Microbial hosts and their coexisting MGEs can affect the distribution and spread of ARGs (Wang et al., 2018). Tracking, managing, and limiting the spread of ARG-associated MGE in pathogenic and symbiotic bacterial species is the key to controlling AMR (Forster et al., 2022). In this study, based on the abundance of ARG subtypes, genus-level host abundance, and species-level HPB abundance, the Mantel test analysis was performed with MGE subtypes abundance to reveal the potential transmission risk of ARGs. In hospital wastewater and sludge water, the difference of ARGs community is the key factor affecting MGEs (Figure 7A). ARGs carried by MGEs are key drivers of the human-mediated spread of AMR (Karkman et al., 2019).
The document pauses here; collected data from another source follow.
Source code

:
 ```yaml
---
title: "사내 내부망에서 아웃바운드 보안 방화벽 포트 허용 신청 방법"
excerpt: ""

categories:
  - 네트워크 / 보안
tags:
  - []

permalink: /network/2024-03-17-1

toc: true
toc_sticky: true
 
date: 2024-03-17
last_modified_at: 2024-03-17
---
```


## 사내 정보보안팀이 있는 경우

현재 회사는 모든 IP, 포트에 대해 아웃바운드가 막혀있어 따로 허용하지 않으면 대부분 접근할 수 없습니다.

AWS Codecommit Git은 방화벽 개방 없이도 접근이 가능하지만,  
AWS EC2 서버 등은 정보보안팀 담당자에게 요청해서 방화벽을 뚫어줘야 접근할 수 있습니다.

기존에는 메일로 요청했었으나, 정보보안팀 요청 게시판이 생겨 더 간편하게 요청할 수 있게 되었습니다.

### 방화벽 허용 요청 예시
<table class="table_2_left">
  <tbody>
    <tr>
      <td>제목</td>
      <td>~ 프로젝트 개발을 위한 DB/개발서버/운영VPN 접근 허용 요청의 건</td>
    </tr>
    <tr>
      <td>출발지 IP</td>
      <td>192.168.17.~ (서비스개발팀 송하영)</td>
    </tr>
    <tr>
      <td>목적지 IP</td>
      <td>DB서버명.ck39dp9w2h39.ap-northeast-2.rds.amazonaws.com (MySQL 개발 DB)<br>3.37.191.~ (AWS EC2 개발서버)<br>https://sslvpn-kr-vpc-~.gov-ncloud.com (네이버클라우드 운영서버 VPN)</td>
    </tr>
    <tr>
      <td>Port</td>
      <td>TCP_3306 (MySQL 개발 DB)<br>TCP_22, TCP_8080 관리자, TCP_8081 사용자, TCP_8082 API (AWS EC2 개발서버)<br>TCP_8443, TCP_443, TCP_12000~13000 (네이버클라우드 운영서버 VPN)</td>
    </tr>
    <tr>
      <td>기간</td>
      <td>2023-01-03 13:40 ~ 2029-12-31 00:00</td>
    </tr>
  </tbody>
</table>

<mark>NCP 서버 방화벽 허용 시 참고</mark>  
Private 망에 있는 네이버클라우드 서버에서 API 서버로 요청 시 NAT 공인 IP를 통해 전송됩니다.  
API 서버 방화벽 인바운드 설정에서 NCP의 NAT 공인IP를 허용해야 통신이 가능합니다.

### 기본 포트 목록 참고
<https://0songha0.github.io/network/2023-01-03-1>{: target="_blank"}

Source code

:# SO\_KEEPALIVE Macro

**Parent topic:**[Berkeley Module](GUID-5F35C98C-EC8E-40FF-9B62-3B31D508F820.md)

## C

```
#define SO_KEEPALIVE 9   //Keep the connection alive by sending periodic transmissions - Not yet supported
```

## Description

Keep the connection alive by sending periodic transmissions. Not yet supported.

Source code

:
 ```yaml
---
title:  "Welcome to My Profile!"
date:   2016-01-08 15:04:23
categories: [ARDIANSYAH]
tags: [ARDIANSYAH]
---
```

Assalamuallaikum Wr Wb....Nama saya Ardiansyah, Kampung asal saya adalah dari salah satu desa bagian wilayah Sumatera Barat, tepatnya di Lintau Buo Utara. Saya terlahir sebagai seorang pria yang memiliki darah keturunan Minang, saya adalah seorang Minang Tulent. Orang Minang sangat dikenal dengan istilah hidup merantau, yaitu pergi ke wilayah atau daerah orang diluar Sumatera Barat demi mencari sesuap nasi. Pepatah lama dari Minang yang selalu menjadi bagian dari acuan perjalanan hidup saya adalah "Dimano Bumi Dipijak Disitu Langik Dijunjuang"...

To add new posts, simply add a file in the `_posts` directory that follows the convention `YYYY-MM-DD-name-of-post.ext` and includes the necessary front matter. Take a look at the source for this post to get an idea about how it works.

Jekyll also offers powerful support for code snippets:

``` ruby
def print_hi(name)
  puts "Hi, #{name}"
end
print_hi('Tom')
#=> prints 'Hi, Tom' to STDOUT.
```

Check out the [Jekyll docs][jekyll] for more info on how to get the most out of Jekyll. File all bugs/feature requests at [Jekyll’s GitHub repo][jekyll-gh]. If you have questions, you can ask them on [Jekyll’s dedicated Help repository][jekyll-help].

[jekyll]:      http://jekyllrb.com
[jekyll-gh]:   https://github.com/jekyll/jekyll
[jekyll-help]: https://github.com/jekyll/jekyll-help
The abundant ARGs in hospital wastewater and sludge water mainly complete the potential transmission through coexisting MGEs. These findings provide additional evidence for the pivotal role of MGEs in AMR transmission. Particularly in high-antibiotic-pressure environments, such as hospital wastewater, the activity and abundance of MGEs may significantly increase, thereby accelerating the spread of ARGs (Sun et al., 2023).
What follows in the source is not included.